JERUSALEM — Red lines. When it comes to the Middle East, President Obama is encountering them everywhere. They are painted on the ground as directional markers for visiting dignitaries, and they are in Obama’s and Prime Minister Benjamin Netanyahu’s foreign policy rhetoric as not-to-be-crossed warnings to Syria and Iran.
As Obama prepared to tour a missile battery that is part of Israel’s Iron Dome defenses, an aide at the Tel Aviv airport directed him to follow the red line on the tarmac.
‘‘Bibi’s always talking to me about red lines,’’ Obama quipped, referring to Netanyahu by his familiar name.
Netanyahu has set ‘‘red lines’’ on Iran’s nuclear development capabilities. Israel repeatedly has threatened to take military action should Iran appear to be on the verge of developing a bomb. The United States has pushed for more time to allow diplomacy and economic penalties to run their course, though Obama insists military action is an option. The issue has become a point of tension between the two allies.
Obama himself has used the phrase to describe limits that could prompt action against the Syrian government. Any use of chemical weapons by Syria, Obama has said, would constitute a ‘‘red line’’ that if breached could prompt direct US intervention.
Referring to the painted red lines at the airport, Obama joked that it was ‘‘a psychological ploy.’’
Netanyahu replied: ‘‘It was minutely planned.’’
President Obama received a rock star’s welcome at Israel’s international airport from Prime Minister Benjamin Netanyahu, President Shimon Peres, and other dignitaries.
Netanyahu’s new Cabinet, seated two days ago, lined up and excitedly shook hands with Obama, who chatted with each one as he moved down the line.
There were no signs of the sometimes frostiness between Netanyahu and Obama. The two smiled, joked, and warmly exchanged pleasantries throughout the day.
In his speech at the airport, Netanyahu kidded Obama about his desire to explore Israel incognito. Netanyahu said he could arrange a trip to the bars and cafes of Tel Aviv. ‘‘We even prepared a fake mustache for you,’’ he said.
Among the guests invited to dine Thursday with America’s first black president is Israel’s first black beauty queen.
Yityish ‘‘Titi’’ Aynaw, 21, who was named Miss Israel three weeks ago, is the first Ethiopian-born Israeli to wear the crown.
Israel began airlifting Ethiopian Jews — the fabled descendants of the Israelite tribe of Dan — three decades ago, but the community has complained of discrimination and has struggled to integrate into Israeli society.

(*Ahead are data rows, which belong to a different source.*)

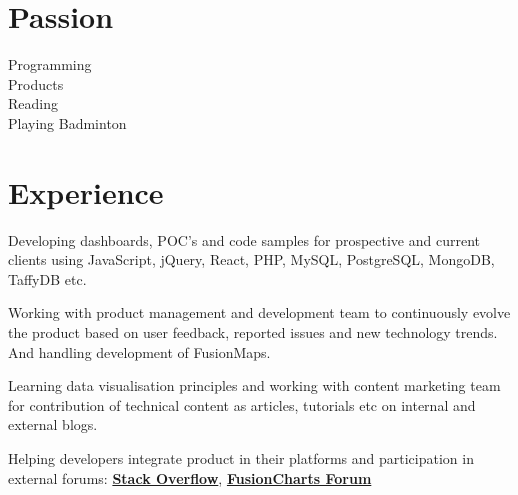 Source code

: \documentclass[]{gagan-resume}
\begin{document}
\begin{minipage}[t]{0.33\textwidth}

\section{Passion}
Programming \\
Products \\
Reading \\
Playing Badminton \\
\sectionsep



\end{minipage} 
\hfill
\begin{minipage}[t]{0.66\textwidth}


\section{Experience}

\vspace{\topsep} %
\begin{tightemize}
\item Developing dashboards, POC’s and code samples for prospective and current clients using JavaScript, jQuery, React, PHP, MySQL, PostgreSQL, MongoDB, TaffyDB etc.
\item Working with product management and development team to continuously evolve the product based on user feedback, reported issues and new technology trends. And handling development of FusionMaps.
\item Learning data visualisation principles and working with content marketing team for contribution of technical content as articles, tutorials etc on internal and external blogs.
\item Helping developers integrate product in their platforms and participation in external forums: \textbf{\href{https://stackoverflow.com/users/4129965/sikrigagan}{Stack Overflow}}, \textbf{\href{http://forum.fusioncharts.com/profile/67674-gagan-sikri/}{FusionCharts Forum}} 
\end{tightemize}
\sectionsep


\end{minipage}
\end{document}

Aynaw hopes to be a role model to her immigrant community — and says President Obama is her role model. In high school, she researched his biography and wrote a paper about his accomplishments.
President Shimon Peres invited her to attend Thursday night’s state dinner. She said if she gets a chance to speak to the US leader, she would thank him for inspiring her.
‘‘He paved a road, for people who want to dream and go far,’’ Aynaw said.